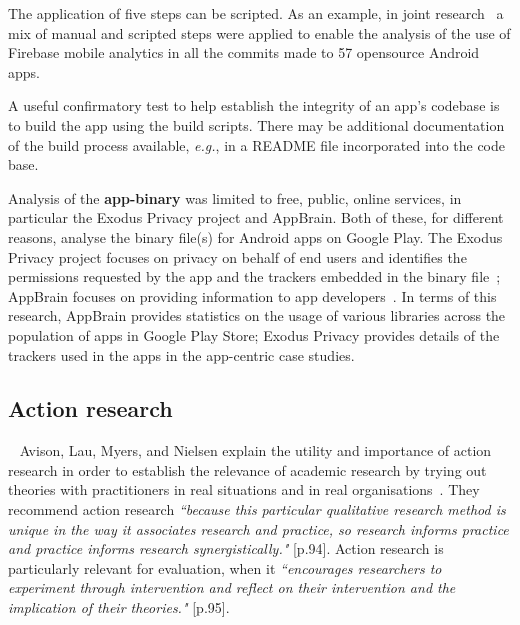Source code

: The application of five steps can be scripted. As an example, in joint research~ a mix of manual and scripted steps were applied to enable the analysis of the use of Firebase mobile analytics in all the commits made to 57 opensource Android apps.

A useful confirmatory test to help establish the integrity of an app's codebase is to build the app using the build scripts. There may be additional documentation of the build process available, \textit{e.g.}, in a README file incorporated into the code base.

Analysis of the \textbf{app-binary} was limited to free, public, online services, in particular the Exodus Privacy project and AppBrain. Both of these, for different reasons, analyse the binary file(s) for Android apps on Google Play. The Exodus Privacy project focuses on privacy on behalf of end users and identifies the permissions requested by the app and the trackers embedded in the binary file~; AppBrain focuses on providing information to app developers~. In terms of this research, AppBrain provides statistics on the usage of various libraries across the population of apps in Google Play Store; Exodus Privacy provides details of the trackers used in the apps in the app-centric case studies.


\subsection{Action research}~\label{section-action-research-method}
Avison, Lau, Myers, and Nielsen explain the utility and importance of action research in order to establish the relevance of academic research by trying out theories with practitioners in real situations and in real organisations~. They recommend action research \emph{``because this particular qualitative research method is unique in the way it associates research and practice, so research informs practice and practice informs research synergistically."} [p.94]. Action research is particularly relevant for evaluation, when it \emph{``encourages researchers to experiment through intervention and reflect on their intervention and the implication of their theories."} [p.95].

→ **What you should do**
With images omitted, retype the data word for word.

→ **Answer area**
Source code

: The application of five steps can be scripted. As an example, in joint research~ a mix of manual and scripted steps were applied to enable the analysis of the use of Firebase mobile analytics in all the commits made to 57 opensource Android apps.

A useful confirmatory test to help establish the integrity of an app's codebase is to build the app using the build scripts. There may be additional documentation of the build process available, \textit{e.g.}, in a README file incorporated into the code base.

Analysis of the \textbf{app-binary} was limited to free, public, online services, in particular the Exodus Privacy project and AppBrain. Both of these, for different reasons, analyse the binary file(s) for Android apps on Google Play. The Exodus Privacy project focuses on privacy on behalf of end users and identifies the permissions requested by the app and the trackers embedded in the binary file~; AppBrain focuses on providing information to app developers~. In terms of this research, AppBrain provides statistics on the usage of various libraries across the population of apps in Google Play Store; Exodus Privacy provides details of the trackers used in the apps in the app-centric case studies.


\subsection{Action research}~\label{section-action-research-method}
Avison, Lau, Myers, and Nielsen explain the utility and importance of action research in order to establish the relevance of academic research by trying out theories with practitioners in real situations and in real organisations~. They recommend action research \emph{``because this particular qualitative research method is unique in the way it associates research and practice, so research informs practice and practice informs research synergistically."} [p.94]. Action research is particularly relevant for evaluation, when it \emph{``encourages researchers to experiment through intervention and reflect on their intervention and the implication of their theories."} [p.95].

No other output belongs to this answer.